◆ WHAT YOU ARE ASKED TO DO ◆
In the entries below, find the line with "to upgrade PostgreSQL" and the line with "We use perl". Reproduce those two lines and every line between them exactly, and nothing more.

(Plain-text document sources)
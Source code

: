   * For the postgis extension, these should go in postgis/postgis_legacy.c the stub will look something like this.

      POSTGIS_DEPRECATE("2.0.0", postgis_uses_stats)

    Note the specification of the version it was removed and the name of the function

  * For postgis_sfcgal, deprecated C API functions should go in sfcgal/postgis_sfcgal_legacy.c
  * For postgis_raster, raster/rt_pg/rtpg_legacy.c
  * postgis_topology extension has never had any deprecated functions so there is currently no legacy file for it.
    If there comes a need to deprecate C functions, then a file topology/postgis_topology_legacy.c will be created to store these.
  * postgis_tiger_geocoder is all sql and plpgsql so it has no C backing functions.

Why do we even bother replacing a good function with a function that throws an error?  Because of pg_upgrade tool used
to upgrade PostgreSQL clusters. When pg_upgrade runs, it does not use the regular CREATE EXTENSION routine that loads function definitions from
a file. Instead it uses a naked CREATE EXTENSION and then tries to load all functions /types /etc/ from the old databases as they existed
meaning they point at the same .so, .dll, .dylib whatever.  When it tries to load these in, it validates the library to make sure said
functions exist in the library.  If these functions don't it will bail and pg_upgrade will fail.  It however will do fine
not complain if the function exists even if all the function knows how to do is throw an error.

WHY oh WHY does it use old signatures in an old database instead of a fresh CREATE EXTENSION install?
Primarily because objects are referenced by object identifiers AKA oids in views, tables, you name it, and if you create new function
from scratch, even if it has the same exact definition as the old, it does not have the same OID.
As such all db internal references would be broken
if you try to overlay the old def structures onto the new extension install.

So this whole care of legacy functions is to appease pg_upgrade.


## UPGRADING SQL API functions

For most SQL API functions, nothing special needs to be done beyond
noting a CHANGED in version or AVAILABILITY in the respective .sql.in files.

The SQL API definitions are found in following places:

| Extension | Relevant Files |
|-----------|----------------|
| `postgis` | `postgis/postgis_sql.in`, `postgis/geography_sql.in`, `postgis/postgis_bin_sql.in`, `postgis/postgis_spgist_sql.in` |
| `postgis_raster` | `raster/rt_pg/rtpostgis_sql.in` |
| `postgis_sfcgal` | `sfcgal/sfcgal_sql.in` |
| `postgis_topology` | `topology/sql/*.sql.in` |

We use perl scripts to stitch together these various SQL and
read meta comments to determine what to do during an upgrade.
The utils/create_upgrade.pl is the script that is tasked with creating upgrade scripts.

◆ TASK RESULT ◆
to upgrade PostgreSQL clusters. When pg_upgrade runs, it does not use the regular CREATE EXTENSION routine that loads function definitions from
a file. Instead it uses a naked CREATE EXTENSION and then tries to load all functions /types /etc/ from the old databases as they existed
meaning they point at the same .so, .dll, .dylib whatever.  When it tries to load these in, it validates the library to make sure said
functions exist in the library.  If these functions don't it will bail and pg_upgrade will fail.  It however will do fine
not complain if the function exists even if all the function knows how to do is throw an error.

WHY oh WHY does it use old signatures in an old database instead of a fresh CREATE EXTENSION install?
Primarily because objects are referenced by object identifiers AKA oids in views, tables, you name it, and if you create new function
from scratch, even if it has the same exact definition as the old, it does not have the same OID.
As such all db internal references would be broken
if you try to overlay the old def structures onto the new extension install.

So this whole care of legacy functions is to appease pg_upgrade.


## UPGRADING SQL API functions

For most SQL API functions, nothing special needs to be done beyond
noting a CHANGED in version or AVAILABILITY in the respective .sql.in files.

The SQL API definitions are found in following places:

| Extension | Relevant Files |
|-----------|----------------|
| `postgis` | `postgis/postgis_sql.in`, `postgis/geography_sql.in`, `postgis/postgis_bin_sql.in`, `postgis/postgis_spgist_sql.in` |
| `postgis_raster` | `raster/rt_pg/rtpostgis_sql.in` |
| `postgis_sfcgal` | `sfcgal/sfcgal_sql.in` |
| `postgis_topology` | `topology/sql/*.sql.in` |

We use perl scripts to stitch together these various SQL and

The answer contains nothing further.